WORK ITEM:
From the first line of the listing below, retype each line up to and including the one with "The annotations in"; pictures stay out.

+++

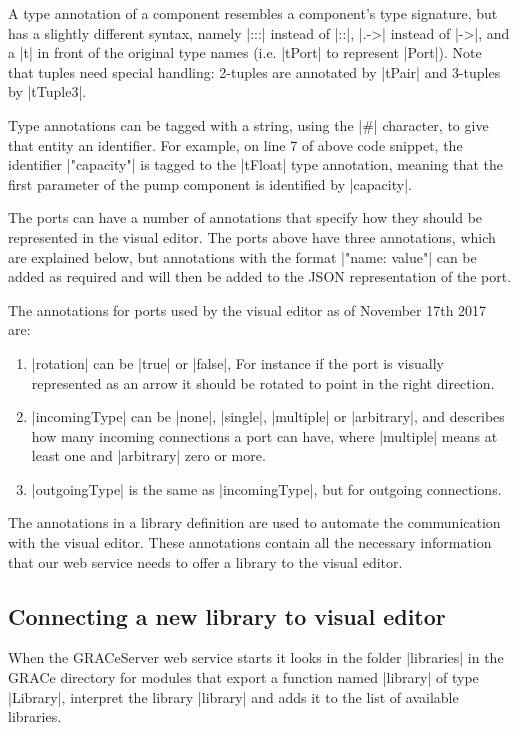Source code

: \documentclass[a4paper]{article}
\begin{document}
A type annotation of a component resembles a component's type signature, but has
a slightly different syntax, namely |:::| instead of |::|, |.->| instead of
|->|, and a |t| in front of the original type names (i.e. |tPort| to represent
|Port|). Note that tuples need special handling: 2-tuples are annotated by
|tPair| and 3-tuples by |tTuple3|.

Type annotations can be tagged with a string,
using the |#| character, to give that entity an identifier.  For example, on
line 7 of above code snippet, the identifier |"capacity"| is tagged to the
|tFloat| type annotation, meaning that the first parameter of the pump component
is identified by |capacity|.

The ports can have a number of annotations that
specify how they should be represented in the visual editor. The ports above
have three annotations, which are explained below, but annotations with the format
|"name: value"| can be added as required and will then be added to the JSON
representation of the port. 

The annotations for ports used by the visual editor as of November 17th 2017 are:
\begin{enumerate}
\item |rotation| can be |true| or |false|, For instance if the port is visually
  represented as an arrow it should be rotated to point in the right direction.
\item |incomingType| can be |none|, |single|, |multiple| or |arbitrary|, and
  describes how many incoming connections a port can have, where |multiple|
  means at least one and |arbitrary| zero or more. 
\item |outgoingType| is the same as |incomingType|, but for outgoing connections.
\end{enumerate}

The annotations in a library definition are used to automate the communication
with the visual editor. These annotations contain all the necessary information
that our web service needs to offer a library to the visual editor. 

\subsection{Connecting a new library to visual editor}
When the GRACeServer web service starts it looks in the folder |libraries| in
the GRACe directory for modules that export a function named |library| of type
|Library|, interpret the library |library| and adds it to the list of available libraries.
\end{document}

+++

ANSWER AREA:
Source code

: \documentclass[a4paper]{article}
\begin{document}
A type annotation of a component resembles a component's type signature, but has
a slightly different syntax, namely |:::| instead of |::|, |.->| instead of
|->|, and a |t| in front of the original type names (i.e. |tPort| to represent
|Port|). Note that tuples need special handling: 2-tuples are annotated by
|tPair| and 3-tuples by |tTuple3|.

Type annotations can be tagged with a string,
using the |#| character, to give that entity an identifier.  For example, on
line 7 of above code snippet, the identifier |"capacity"| is tagged to the
|tFloat| type annotation, meaning that the first parameter of the pump component
is identified by |capacity|.

The ports can have a number of annotations that
specify how they should be represented in the visual editor. The ports above
have three annotations, which are explained below, but annotations with the format
|"name: value"| can be added as required and will then be added to the JSON
representation of the port. 

The annotations for ports used by the visual editor as of November 17th 2017 are:
\begin{enumerate}
\item |rotation| can be |true| or |false|, For instance if the port is visually
  represented as an arrow it should be rotated to point in the right direction.
\item |incomingType| can be |none|, |single|, |multiple| or |arbitrary|, and
  describes how many incoming connections a port can have, where |multiple|
  means at least one and |arbitrary| zero or more. 
\item |outgoingType| is the same as |incomingType|, but for outgoing connections.
\end{enumerate}

The annotations in a library definition are used to automate the communication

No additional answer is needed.